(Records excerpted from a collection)
----

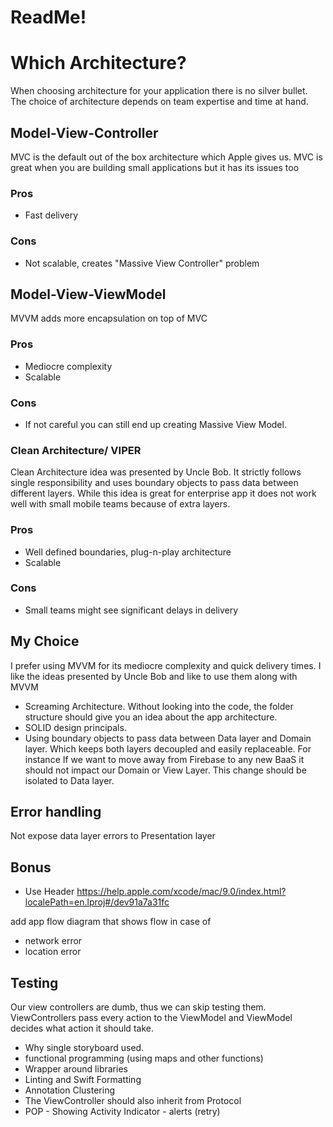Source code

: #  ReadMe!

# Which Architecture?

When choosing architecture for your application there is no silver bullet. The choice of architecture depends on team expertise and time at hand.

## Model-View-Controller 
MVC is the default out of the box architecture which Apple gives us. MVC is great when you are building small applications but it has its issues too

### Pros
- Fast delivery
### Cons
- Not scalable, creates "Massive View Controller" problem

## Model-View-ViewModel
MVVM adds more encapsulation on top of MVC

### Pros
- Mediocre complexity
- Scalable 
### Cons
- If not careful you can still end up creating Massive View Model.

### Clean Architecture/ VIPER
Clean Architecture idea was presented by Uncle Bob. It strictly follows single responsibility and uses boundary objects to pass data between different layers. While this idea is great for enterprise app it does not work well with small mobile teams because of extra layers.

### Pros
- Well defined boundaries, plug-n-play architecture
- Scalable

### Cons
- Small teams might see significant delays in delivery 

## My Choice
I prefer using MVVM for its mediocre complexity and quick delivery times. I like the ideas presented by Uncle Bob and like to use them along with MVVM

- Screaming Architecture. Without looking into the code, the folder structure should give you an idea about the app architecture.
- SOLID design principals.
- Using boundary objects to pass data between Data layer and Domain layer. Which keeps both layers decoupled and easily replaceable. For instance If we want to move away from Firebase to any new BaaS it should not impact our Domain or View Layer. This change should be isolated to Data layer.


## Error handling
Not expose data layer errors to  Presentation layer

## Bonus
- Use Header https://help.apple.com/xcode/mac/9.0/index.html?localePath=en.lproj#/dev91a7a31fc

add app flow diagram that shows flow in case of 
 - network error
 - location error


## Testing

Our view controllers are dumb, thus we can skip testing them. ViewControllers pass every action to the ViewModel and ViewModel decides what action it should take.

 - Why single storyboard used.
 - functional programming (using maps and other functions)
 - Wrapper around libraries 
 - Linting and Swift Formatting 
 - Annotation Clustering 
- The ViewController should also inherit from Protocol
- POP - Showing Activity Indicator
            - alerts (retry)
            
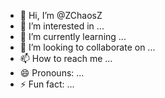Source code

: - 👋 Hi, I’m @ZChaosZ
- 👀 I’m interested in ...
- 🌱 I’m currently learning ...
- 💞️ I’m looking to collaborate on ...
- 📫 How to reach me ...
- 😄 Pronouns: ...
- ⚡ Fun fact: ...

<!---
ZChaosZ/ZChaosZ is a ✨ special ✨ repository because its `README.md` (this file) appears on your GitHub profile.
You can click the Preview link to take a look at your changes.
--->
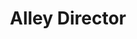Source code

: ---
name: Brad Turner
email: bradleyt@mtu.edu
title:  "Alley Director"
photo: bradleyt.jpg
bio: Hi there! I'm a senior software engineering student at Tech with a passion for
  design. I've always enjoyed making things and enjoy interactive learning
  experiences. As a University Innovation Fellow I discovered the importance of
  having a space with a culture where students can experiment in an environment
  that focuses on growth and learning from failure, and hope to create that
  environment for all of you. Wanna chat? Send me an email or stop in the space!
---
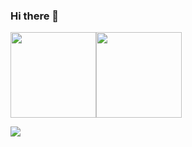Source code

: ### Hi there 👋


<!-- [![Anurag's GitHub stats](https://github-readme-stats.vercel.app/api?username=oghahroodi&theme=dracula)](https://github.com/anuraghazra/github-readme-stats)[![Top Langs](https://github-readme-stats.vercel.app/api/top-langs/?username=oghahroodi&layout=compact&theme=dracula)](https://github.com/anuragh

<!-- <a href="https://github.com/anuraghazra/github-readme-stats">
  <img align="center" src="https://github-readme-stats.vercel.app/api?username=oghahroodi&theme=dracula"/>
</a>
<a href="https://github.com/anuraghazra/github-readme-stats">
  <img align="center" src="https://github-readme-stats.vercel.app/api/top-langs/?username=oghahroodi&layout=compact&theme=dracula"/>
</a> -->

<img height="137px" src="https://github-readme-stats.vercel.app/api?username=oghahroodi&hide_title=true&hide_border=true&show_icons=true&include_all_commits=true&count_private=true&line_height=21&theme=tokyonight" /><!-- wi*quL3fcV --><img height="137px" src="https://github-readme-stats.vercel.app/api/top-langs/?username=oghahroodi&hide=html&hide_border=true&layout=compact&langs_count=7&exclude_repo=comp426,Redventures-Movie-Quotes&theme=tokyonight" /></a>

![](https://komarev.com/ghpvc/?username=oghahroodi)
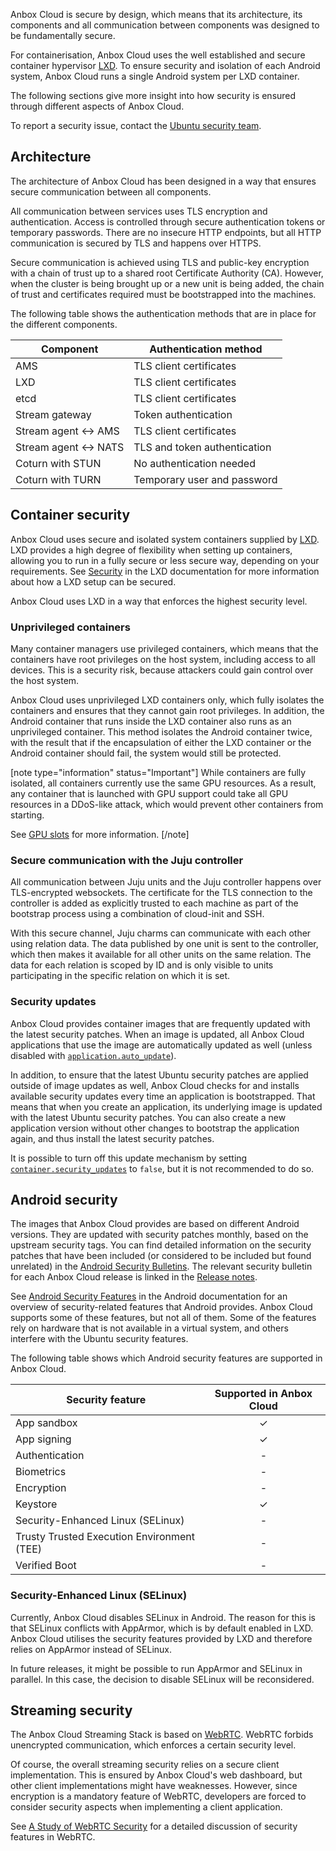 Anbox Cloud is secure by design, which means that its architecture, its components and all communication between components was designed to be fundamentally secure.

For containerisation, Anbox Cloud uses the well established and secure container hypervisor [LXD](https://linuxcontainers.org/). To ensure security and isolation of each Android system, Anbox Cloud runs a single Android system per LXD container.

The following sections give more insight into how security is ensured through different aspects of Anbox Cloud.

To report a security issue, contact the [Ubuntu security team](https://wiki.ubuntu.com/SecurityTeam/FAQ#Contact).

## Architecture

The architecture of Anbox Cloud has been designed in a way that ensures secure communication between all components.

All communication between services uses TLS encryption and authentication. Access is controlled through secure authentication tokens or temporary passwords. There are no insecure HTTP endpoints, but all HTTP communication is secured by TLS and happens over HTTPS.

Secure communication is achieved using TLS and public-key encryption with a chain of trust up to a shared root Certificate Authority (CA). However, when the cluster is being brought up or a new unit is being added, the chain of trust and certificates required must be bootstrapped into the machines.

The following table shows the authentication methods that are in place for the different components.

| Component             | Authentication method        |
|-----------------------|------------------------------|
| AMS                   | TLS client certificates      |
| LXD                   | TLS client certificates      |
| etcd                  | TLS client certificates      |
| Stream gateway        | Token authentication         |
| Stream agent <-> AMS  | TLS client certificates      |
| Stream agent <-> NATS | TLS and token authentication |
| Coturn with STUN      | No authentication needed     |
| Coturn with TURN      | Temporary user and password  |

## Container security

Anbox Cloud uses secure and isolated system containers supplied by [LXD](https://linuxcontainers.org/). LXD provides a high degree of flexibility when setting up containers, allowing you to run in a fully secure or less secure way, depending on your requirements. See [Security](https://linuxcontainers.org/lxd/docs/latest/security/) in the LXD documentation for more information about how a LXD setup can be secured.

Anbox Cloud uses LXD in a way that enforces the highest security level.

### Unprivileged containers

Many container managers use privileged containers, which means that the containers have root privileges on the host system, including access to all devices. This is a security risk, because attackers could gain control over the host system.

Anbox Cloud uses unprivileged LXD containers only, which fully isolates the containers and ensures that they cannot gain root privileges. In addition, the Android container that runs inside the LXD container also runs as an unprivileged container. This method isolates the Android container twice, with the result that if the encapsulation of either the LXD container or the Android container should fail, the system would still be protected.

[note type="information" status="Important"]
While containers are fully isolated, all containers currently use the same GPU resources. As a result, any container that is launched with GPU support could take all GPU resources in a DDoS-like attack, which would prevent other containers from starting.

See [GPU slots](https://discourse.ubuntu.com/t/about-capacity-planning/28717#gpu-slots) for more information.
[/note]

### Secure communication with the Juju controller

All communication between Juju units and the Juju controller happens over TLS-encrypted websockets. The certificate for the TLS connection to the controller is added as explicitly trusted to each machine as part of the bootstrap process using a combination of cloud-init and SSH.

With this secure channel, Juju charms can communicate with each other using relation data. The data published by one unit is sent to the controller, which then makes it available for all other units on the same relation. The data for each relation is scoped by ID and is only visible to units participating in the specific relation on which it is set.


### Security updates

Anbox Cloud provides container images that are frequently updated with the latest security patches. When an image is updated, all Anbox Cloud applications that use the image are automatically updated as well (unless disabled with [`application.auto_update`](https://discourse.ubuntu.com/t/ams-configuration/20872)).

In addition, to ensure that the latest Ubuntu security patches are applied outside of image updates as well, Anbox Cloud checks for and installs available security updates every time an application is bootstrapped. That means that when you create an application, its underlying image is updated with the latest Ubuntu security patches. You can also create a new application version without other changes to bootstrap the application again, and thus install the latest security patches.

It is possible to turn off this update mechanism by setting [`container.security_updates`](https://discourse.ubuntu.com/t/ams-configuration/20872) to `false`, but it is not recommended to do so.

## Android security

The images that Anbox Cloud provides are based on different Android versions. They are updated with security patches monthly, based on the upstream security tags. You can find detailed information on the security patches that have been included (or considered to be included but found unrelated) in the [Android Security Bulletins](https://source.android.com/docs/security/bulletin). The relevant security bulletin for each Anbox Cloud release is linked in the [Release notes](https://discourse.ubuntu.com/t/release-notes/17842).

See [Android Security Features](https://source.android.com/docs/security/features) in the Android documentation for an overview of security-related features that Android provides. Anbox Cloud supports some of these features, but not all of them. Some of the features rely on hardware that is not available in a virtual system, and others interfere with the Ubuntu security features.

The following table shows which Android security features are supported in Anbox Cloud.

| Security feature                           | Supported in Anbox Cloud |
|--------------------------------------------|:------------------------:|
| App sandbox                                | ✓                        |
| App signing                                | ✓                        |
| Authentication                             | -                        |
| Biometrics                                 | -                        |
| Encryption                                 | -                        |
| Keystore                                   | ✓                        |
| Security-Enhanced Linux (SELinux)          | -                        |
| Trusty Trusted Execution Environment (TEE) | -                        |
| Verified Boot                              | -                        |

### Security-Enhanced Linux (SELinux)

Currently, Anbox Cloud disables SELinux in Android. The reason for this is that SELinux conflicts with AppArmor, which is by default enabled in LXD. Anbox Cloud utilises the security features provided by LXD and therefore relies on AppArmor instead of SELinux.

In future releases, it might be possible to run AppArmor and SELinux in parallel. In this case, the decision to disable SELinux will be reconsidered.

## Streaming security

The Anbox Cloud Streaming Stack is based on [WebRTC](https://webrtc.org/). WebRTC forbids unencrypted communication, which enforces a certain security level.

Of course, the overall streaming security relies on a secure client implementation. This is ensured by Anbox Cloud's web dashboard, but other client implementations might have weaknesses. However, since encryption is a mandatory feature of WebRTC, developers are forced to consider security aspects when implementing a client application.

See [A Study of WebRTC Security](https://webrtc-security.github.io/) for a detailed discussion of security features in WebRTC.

----

### Assigned task
Retype the entries above exactly, starting at their first line and ending with the line that holds "I prefer using"; pictures stay out.

### Exercise response
Source code

: #  ReadMe!

# Which Architecture?

When choosing architecture for your application there is no silver bullet. The choice of architecture depends on team expertise and time at hand.

## Model-View-Controller 
MVC is the default out of the box architecture which Apple gives us. MVC is great when you are building small applications but it has its issues too

### Pros
- Fast delivery
### Cons
- Not scalable, creates "Massive View Controller" problem

## Model-View-ViewModel
MVVM adds more encapsulation on top of MVC

### Pros
- Mediocre complexity
- Scalable 
### Cons
- If not careful you can still end up creating Massive View Model.

### Clean Architecture/ VIPER
Clean Architecture idea was presented by Uncle Bob. It strictly follows single responsibility and uses boundary objects to pass data between different layers. While this idea is great for enterprise app it does not work well with small mobile teams because of extra layers.

### Pros
- Well defined boundaries, plug-n-play architecture
- Scalable

### Cons
- Small teams might see significant delays in delivery 

## My Choice
I prefer using MVVM for its mediocre complexity and quick delivery times. I like the ideas presented by Uncle Bob and like to use them along with MVVM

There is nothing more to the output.